Data supplied >>
══════════

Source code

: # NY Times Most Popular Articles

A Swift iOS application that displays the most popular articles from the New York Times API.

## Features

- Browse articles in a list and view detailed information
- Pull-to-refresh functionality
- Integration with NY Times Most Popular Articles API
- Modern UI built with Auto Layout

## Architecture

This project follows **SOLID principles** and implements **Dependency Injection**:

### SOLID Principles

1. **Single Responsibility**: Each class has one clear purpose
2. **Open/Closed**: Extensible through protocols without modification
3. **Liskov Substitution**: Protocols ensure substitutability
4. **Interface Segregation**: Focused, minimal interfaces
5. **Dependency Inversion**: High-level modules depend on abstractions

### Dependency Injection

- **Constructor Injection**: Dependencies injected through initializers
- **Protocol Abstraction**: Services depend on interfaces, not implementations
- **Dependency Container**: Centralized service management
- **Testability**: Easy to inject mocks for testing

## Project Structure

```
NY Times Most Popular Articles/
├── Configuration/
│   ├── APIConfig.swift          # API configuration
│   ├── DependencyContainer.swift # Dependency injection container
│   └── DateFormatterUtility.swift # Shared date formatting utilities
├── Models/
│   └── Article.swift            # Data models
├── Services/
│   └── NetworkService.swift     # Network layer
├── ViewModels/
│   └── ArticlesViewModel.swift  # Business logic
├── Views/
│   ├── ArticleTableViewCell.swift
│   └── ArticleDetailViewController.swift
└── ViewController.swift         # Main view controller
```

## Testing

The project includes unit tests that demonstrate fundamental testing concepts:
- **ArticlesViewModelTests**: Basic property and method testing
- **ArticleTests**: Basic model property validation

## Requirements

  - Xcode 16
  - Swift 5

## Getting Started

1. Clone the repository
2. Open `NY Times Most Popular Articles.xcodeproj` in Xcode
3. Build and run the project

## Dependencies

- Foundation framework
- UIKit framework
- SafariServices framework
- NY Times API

══════════

Return an exact copy of the listing.

Solution to the problem >>
Source code

: # NY Times Most Popular Articles

A Swift iOS application that displays the most popular articles from the New York Times API.

## Features

- Browse articles in a list and view detailed information
- Pull-to-refresh functionality
- Integration with NY Times Most Popular Articles API
- Modern UI built with Auto Layout

## Architecture

This project follows **SOLID principles** and implements **Dependency Injection**:

### SOLID Principles

1. **Single Responsibility**: Each class has one clear purpose
2. **Open/Closed**: Extensible through protocols without modification
3. **Liskov Substitution**: Protocols ensure substitutability
4. **Interface Segregation**: Focused, minimal interfaces
5. **Dependency Inversion**: High-level modules depend on abstractions

### Dependency Injection

- **Constructor Injection**: Dependencies injected through initializers
- **Protocol Abstraction**: Services depend on interfaces, not implementations
- **Dependency Container**: Centralized service management
- **Testability**: Easy to inject mocks for testing

## Project Structure

```
NY Times Most Popular Articles/
├── Configuration/
│   ├── APIConfig.swift          # API configuration
│   ├── DependencyContainer.swift # Dependency injection container
│   └── DateFormatterUtility.swift # Shared date formatting utilities
├── Models/
│   └── Article.swift            # Data models
├── Services/
│   └── NetworkService.swift     # Network layer
├── ViewModels/
│   └── ArticlesViewModel.swift  # Business logic
├── Views/
│   ├── ArticleTableViewCell.swift
│   └── ArticleDetailViewController.swift
└── ViewController.swift         # Main view controller
```

## Testing

The project includes unit tests that demonstrate fundamental testing concepts:
- **ArticlesViewModelTests**: Basic property and method testing
- **ArticleTests**: Basic model property validation

## Requirements

  - Xcode 16
  - Swift 5

## Getting Started

1. Clone the repository
2. Open `NY Times Most Popular Articles.xcodeproj` in Xcode
3. Build and run the project

## Dependencies

- Foundation framework
- UIKit framework
- SafariServices framework
- NY Times API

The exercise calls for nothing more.